According to Korea Productivity Center, labor productivity of Korea’s manufacturing sector increased by 4.4 percent annually from 2000 to 2017, whereas wages increased at a faster 5.2 percent. The data suggest that income increases have actually been spurring national growth for the last 17 years, according to Pyo Hak-gil, professor emeritus of Seoul National University. Dongguk University Prof. Kim Nak-nyeon also claims it is misleading to argue that economic inequalities have deepened since 2010, as the data show the otherwise. Their comments underscore the dangers of emphasizing the labor income distribution ratio to back wage-led growth or draw support from those with lower incomes.

A joint economic symposium in spring concluded that both macroeconomic conditions and income distribution have worsened under the government’s wage-led growth policy. The numbers are heading toward the negative. The GDP in the first quarter is estimated to have increased by a crawl, or just 0.3 percent against the previous quarter. Semiconductor prices have halved from a year ago, and facility investment was back in the negative after a brief rebound in the final quarter. The current-account balance for April is expected to show its first red figure in seven years due to the deterioration of exports and an outflow of capital as a result of ever-increasing dividend payouts to foreign shareholders. The Bank of Korea (BOK) has already cut this year’s growth estimate to 2.5 percent, the fourth downgrade over a year.

The Moon administration has bungled economic policy. While raising the minimum wage, the government should have come up with actions to bolster productivity in small- and medium-sized, as well as self-employed, businesses.

Jobs numbers and income in the lowest-income categories suffered most because the government did not introduce the right policies. The government defends its move, claiming that other presidential candidates all promised to raise our hourly minimum wage to 10,000 won ($8.70). It kept making excuses even when job data showed the worst levels last year. The government blamed the unseasonable climate for the loss of jobs in the construction and farming sectors or demographic factors.

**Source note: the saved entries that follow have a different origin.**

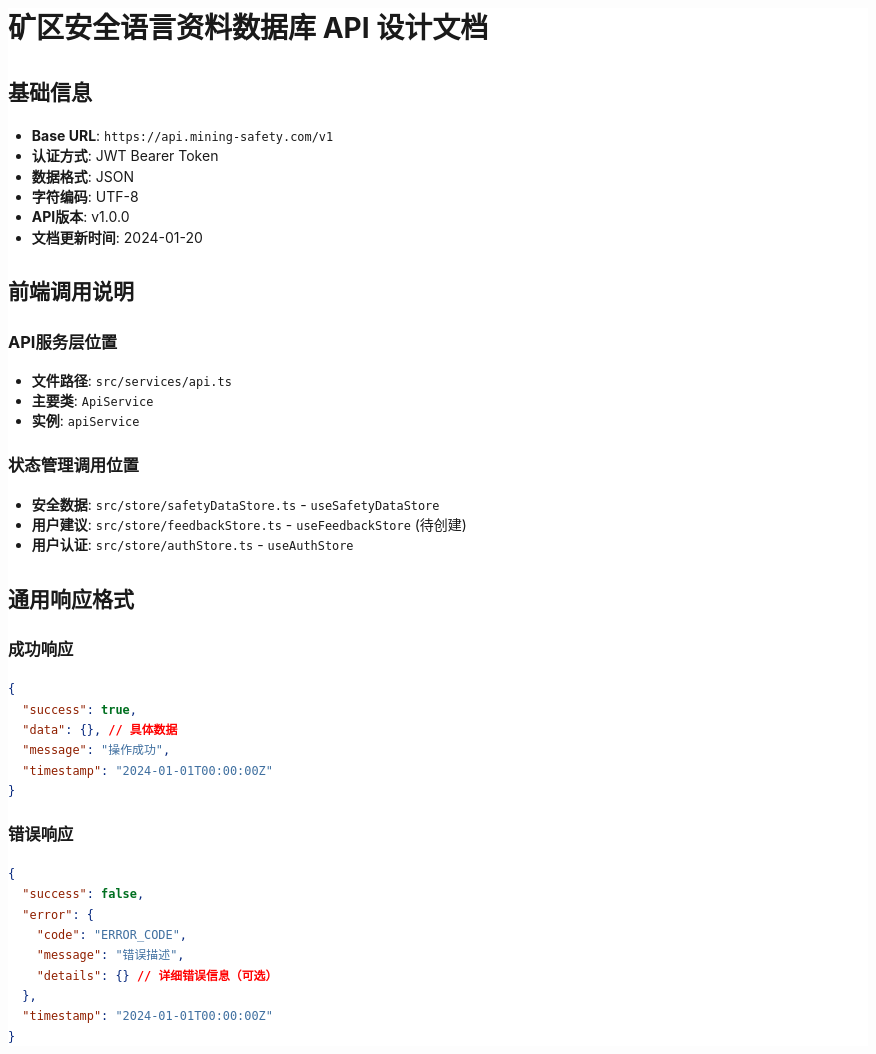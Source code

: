 # 矿区安全语言资料数据库 API 设计文档

## 基础信息

- **Base URL**: `https://api.mining-safety.com/v1`
- **认证方式**: JWT Bearer Token
- **数据格式**: JSON
- **字符编码**: UTF-8
- **API版本**: v1.0.0
- **文档更新时间**: 2024-01-20

## 前端调用说明

### API服务层位置
- **文件路径**: `src/services/api.ts`
- **主要类**: `ApiService`
- **实例**: `apiService`

### 状态管理调用位置
- **安全数据**: `src/store/safetyDataStore.ts` - `useSafetyDataStore`
- **用户建议**: `src/store/feedbackStore.ts` - `useFeedbackStore` (待创建)
- **用户认证**: `src/store/authStore.ts` - `useAuthStore`

## 通用响应格式

### 成功响应
```json
{
  "success": true,
  "data": {}, // 具体数据
  "message": "操作成功",
  "timestamp": "2024-01-01T00:00:00Z"
}
```

### 错误响应
```json
{
  "success": false,
  "error": {
    "code": "ERROR_CODE",
    "message": "错误描述",
    "details": {} // 详细错误信息（可选）
  },
  "timestamp": "2024-01-01T00:00:00Z"
}
```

The government has not wavered in its policy direction despite the devastating toll on the economy. It is confident that this year’s supersized spending package, plus a near 6.7-trillion-won supplementary budget, would help the economy to recover. Its stubbornness has only invited louder criticisms from the opposition. “The wage-led growth theory is a monster that should not have been born for the sake of the Korean economy,” the main opposition attacked. Even progressive economic commentator Kim Dae-ho, who is head of Social Design Research, condemned the income-led growth policy as a “job killer” and argued that it is “suicidal for the Korean economy.”

The so-called Dunning-Kruger effect refers to a cognitive bias whereby people who are incompetent at something are unable to recognize their own incompetence. In fact, they are actually convinced that they are doing a good job. The Moon administration has also been mysteriously confident about income-led growth policy. The government does not think any correction is needed in its economic policy, nor does it have any capability to undo the wrong, said Kim Chong-in, a former chairman of the ruling Democratic Party.

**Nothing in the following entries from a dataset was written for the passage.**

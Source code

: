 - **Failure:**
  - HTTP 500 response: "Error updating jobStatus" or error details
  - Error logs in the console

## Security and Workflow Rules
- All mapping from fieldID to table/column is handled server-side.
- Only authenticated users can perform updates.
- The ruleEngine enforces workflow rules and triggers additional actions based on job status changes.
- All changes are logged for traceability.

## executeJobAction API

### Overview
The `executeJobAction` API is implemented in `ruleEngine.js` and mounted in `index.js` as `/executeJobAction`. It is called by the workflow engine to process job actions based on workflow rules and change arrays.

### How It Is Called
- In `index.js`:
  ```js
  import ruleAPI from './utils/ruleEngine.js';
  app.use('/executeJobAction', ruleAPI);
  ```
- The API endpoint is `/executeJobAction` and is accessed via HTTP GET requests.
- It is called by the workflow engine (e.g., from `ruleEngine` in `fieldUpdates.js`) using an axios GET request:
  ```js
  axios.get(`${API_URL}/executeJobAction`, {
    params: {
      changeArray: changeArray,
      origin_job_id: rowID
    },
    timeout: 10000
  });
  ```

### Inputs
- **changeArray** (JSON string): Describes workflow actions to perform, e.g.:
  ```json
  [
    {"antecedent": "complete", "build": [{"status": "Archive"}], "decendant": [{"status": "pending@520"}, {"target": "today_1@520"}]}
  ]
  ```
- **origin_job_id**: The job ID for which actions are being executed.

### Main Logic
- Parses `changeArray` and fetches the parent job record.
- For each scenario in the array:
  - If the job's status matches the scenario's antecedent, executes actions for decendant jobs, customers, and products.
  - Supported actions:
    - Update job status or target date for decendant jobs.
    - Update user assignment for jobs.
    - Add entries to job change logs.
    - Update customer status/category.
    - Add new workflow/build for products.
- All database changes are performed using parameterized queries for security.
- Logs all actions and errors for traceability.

The Korean economy is seriously crippled. In his inauguration speech, President Moon promised to deliver a country like never before and personally wipe away the tears off the faces of the people. Two years have passed, and Moon’s policies have done far more harm than good. The Income-led growth policy has ruined income and growth. The tax burden has increased, while the government is getting bigger. “It is impossible to retort to every criticism. We must accept what cannot be denied. It is true that polarization has worsened under our government,” said President Roh Moo-hyun during a cabinet meeting in 2007.

I beseech Moon to look back on the words of his late friend and boss.